───── DATA EXTRACT

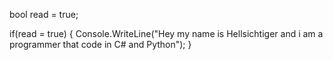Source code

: bool read = true;

if(read = true)
{
  Console.WriteLine("Hey my name is Hellsichtiger and i am a programmer that code in C# and Python");
}
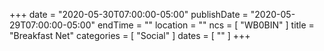 +++
date = "2020-05-30T07:00:00-05:00"
publishDate = "2020-05-29T07:00:00-05:00"
endTime = ""
location = ""
ncs = [ "WB0BIN" ]
title = "Breakfast Net"
categories = [ "Social" ]
dates = [ "" ]
+++
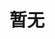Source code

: # 暂无

<!-- # PupBot CLI 命令

PupBot CLI 是框架的命令行工具，就是你启动框架的 `pup` 命令。

> CLI 全称 Command Line Interface，命令行界面。
> 你可以使用它来辅助生成配置文件、安装插件和依赖、启动框架等。

输入 `pup` 命令即可查看 CLI 的详细用法，下表列出了 CLI 的所有命令及其说明。

### PupBot CLI 命令列表

| CLI 命令             | 功能与说明                                 |
| -------------------- | ------------------------------------------ |
| `pup`                | 显示 PupBot CLI 命令帮助                   |
| `pup -v`             | 显示 PupBot CLI 版本号                     |
| `pup init`           | 初始化框架配置和入口文件                   |
| `pup init --force`   | 初始化框架配置和入口文件并覆盖原有配置     |
| `pup init --install` | 初始化框架配置和入口文件并安装依赖         |
| `pup init --start`   | 初始化框架配置和入口文件并安装依赖且启动   |
| `pup install`        | 安装依赖文件，可选传入指定依赖进行安装     |
| `pup start`          | 通过生成的 `config.json` 配置文件启动框架  |
| `pup deploy`         | 通过 `pm2` 将框架进程部署在后台            |
| `pup log`            | 查看 `pm2` 框架进程日志                    |
| `pup list`           | 查看 `pm2` 后台进程列表                    |
| `pup stop`           | 通过 `pm2` 停止框架进程                    |
| `pup delete`         | 通过 `pm2` 删除后台框架进程                |
| `pup create`         | 引导生成插件开发模板，支持 JS/TS           |
| `pup update`         | 检查脚手架新版本，并自动更新框架和其他依赖 |
| `pup fix --device`   | 修复命令，`--device` 随机修改设备 `IMEI`   | -->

──────────

■ **WORK TO COMPLETE**
Please write out the lines that run from the one with "Command Line Interface，命令行界面。" to the end of the records, both included, exactly as they appear.

■ **EXERCISE RESULT**
> CLI 全称 Command Line Interface，命令行界面。
> 你可以使用它来辅助生成配置文件、安装插件和依赖、启动框架等。

输入 `pup` 命令即可查看 CLI 的详细用法，下表列出了 CLI 的所有命令及其说明。

### PupBot CLI 命令列表

| CLI 命令             | 功能与说明                                 |
| -------------------- | ------------------------------------------ |
| `pup`                | 显示 PupBot CLI 命令帮助                   |
| `pup -v`             | 显示 PupBot CLI 版本号                     |
| `pup init`           | 初始化框架配置和入口文件                   |
| `pup init --force`   | 初始化框架配置和入口文件并覆盖原有配置     |
| `pup init --install` | 初始化框架配置和入口文件并安装依赖         |
| `pup init --start`   | 初始化框架配置和入口文件并安装依赖且启动   |
| `pup install`        | 安装依赖文件，可选传入指定依赖进行安装     |
| `pup start`          | 通过生成的 `config.json` 配置文件启动框架  |
| `pup deploy`         | 通过 `pm2` 将框架进程部署在后台            |
| `pup log`            | 查看 `pm2` 框架进程日志                    |
| `pup list`           | 查看 `pm2` 后台进程列表                    |
| `pup stop`           | 通过 `pm2` 停止框架进程                    |
| `pup delete`         | 通过 `pm2` 删除后台框架进程                |
| `pup create`         | 引导生成插件开发模板，支持 JS/TS           |
| `pup update`         | 检查脚手架新版本，并自动更新框架和其他依赖 |
| `pup fix --device`   | 修复命令，`--device` 随机修改设备 `IMEI`   | -->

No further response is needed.